(Records drawn from a dataset)
- - -

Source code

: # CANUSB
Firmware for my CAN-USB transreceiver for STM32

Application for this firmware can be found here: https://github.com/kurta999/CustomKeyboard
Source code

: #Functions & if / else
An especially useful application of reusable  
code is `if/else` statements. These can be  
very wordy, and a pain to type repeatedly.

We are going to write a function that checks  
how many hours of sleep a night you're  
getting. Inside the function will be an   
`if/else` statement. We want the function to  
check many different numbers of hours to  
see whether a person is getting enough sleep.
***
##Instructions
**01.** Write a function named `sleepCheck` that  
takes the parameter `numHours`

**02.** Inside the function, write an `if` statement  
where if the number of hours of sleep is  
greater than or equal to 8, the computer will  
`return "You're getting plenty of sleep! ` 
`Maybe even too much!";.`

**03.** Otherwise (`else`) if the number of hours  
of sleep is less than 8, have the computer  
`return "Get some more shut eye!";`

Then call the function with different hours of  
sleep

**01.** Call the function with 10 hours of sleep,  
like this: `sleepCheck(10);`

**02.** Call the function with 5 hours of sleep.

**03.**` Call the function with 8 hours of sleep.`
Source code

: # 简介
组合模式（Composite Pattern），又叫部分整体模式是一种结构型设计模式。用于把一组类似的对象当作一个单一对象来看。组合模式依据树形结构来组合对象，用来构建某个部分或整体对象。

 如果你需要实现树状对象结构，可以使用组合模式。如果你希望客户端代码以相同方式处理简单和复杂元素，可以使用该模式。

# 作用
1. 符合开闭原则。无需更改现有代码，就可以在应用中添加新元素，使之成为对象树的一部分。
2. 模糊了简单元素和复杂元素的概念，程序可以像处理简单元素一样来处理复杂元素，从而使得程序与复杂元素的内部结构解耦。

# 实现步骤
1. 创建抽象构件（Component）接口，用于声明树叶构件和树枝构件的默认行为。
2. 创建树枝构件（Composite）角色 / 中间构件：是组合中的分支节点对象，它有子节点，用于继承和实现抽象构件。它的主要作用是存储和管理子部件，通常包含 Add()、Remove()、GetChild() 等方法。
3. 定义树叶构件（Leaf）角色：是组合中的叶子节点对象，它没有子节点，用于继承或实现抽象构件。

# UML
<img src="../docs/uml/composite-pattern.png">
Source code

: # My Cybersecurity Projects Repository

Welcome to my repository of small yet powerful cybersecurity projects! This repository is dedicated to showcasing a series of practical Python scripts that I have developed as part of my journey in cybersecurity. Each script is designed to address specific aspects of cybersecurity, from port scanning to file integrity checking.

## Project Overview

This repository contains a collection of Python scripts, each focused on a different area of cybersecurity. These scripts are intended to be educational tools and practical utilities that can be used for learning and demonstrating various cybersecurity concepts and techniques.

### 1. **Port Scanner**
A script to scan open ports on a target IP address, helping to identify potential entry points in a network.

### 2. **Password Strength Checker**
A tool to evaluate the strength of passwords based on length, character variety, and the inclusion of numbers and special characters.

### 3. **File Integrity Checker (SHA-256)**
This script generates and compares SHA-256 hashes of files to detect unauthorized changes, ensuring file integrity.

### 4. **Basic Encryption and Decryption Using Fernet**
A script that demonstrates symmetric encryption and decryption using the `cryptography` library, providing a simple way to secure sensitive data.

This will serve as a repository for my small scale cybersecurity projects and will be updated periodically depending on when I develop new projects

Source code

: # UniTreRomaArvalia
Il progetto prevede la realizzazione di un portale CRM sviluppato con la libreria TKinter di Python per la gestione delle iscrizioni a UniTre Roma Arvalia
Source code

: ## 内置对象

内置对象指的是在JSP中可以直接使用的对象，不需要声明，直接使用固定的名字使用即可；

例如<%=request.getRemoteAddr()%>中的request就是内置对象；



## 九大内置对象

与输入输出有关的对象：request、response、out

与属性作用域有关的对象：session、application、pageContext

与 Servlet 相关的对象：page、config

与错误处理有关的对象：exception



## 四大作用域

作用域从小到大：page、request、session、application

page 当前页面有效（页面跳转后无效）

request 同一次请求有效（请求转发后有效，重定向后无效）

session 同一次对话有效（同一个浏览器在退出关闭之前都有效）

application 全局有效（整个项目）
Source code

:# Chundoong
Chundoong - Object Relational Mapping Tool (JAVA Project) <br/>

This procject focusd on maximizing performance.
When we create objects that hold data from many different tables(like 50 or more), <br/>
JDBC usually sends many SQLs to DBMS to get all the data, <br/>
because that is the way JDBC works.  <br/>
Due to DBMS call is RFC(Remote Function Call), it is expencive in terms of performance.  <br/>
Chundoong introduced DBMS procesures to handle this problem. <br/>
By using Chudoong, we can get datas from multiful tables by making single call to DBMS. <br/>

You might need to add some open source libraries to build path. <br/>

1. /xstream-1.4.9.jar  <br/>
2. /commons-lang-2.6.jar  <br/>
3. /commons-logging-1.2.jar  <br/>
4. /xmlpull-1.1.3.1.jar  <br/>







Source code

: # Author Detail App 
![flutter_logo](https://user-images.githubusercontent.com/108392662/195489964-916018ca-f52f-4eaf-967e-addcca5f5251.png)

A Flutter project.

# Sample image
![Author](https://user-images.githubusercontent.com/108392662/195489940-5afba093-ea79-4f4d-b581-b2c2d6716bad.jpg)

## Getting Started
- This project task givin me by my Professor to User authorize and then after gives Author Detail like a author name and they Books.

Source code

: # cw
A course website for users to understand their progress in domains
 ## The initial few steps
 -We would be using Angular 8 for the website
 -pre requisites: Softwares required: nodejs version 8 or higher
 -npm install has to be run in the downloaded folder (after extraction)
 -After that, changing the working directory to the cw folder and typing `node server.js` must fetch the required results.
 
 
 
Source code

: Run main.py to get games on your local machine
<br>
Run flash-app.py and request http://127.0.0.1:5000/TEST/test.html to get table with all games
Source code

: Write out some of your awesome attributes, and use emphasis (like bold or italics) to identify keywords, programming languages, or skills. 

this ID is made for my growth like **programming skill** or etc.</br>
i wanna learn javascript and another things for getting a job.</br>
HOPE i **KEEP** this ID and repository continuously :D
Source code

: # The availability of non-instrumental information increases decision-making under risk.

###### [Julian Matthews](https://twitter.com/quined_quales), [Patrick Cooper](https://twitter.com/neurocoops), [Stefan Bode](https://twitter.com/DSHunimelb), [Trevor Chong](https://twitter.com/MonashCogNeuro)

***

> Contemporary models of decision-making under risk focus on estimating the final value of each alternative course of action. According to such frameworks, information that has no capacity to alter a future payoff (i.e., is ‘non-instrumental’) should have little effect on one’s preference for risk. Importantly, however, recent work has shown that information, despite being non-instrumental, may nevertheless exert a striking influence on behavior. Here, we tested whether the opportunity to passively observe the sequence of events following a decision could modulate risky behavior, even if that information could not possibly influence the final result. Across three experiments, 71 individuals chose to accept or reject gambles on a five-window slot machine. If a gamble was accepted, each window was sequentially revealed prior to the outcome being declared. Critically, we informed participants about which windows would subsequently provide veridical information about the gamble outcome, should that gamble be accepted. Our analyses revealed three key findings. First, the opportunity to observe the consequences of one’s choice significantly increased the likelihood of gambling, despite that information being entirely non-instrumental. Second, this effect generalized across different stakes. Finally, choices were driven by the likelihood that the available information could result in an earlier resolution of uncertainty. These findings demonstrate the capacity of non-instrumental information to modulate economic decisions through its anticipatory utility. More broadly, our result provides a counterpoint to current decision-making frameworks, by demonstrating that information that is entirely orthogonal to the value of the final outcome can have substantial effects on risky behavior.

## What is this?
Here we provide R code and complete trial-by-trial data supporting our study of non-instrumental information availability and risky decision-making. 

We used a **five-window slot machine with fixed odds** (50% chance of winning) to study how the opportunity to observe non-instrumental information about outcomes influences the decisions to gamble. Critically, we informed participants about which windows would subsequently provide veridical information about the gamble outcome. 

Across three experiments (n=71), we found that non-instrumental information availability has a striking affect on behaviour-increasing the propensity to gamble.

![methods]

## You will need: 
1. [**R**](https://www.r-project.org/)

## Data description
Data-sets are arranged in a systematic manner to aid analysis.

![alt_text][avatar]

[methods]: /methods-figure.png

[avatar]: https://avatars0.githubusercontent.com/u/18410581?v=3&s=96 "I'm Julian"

- - -

THE PROBLEM:
With "striking" as the word to match, copy each line of the records that has it.

ANSWER:
> Contemporary models of decision-making under risk focus on estimating the final value of each alternative course of action. According to such frameworks, information that has no capacity to alter a future payoff (i.e., is ‘non-instrumental’) should have little effect on one’s preference for risk. Importantly, however, recent work has shown that information, despite being non-instrumental, may nevertheless exert a striking influence on behavior. Here, we tested whether the opportunity to passively observe the sequence of events following a decision could modulate risky behavior, even if that information could not possibly influence the final result. Across three experiments, 71 individuals chose to accept or reject gambles on a five-window slot machine. If a gamble was accepted, each window was sequentially revealed prior to the outcome being declared. Critically, we informed participants about which windows would subsequently provide veridical information about the gamble outcome, should that gamble be accepted. Our analyses revealed three key findings. First, the opportunity to observe the consequences of one’s choice significantly increased the likelihood of gambling, despite that information being entirely non-instrumental. Second, this effect generalized across different stakes. Finally, choices were driven by the likelihood that the available information could result in an earlier resolution of uncertainty. These findings demonstrate the capacity of non-instrumental information to modulate economic decisions through its anticipatory utility. More broadly, our result provides a counterpoint to current decision-making frameworks, by demonstrating that information that is entirely orthogonal to the value of the final outcome can have substantial effects on risky behavior.
Across three experiments (n=71), we found that non-instrumental information availability has a striking affect on behaviour-increasing the propensity to gamble.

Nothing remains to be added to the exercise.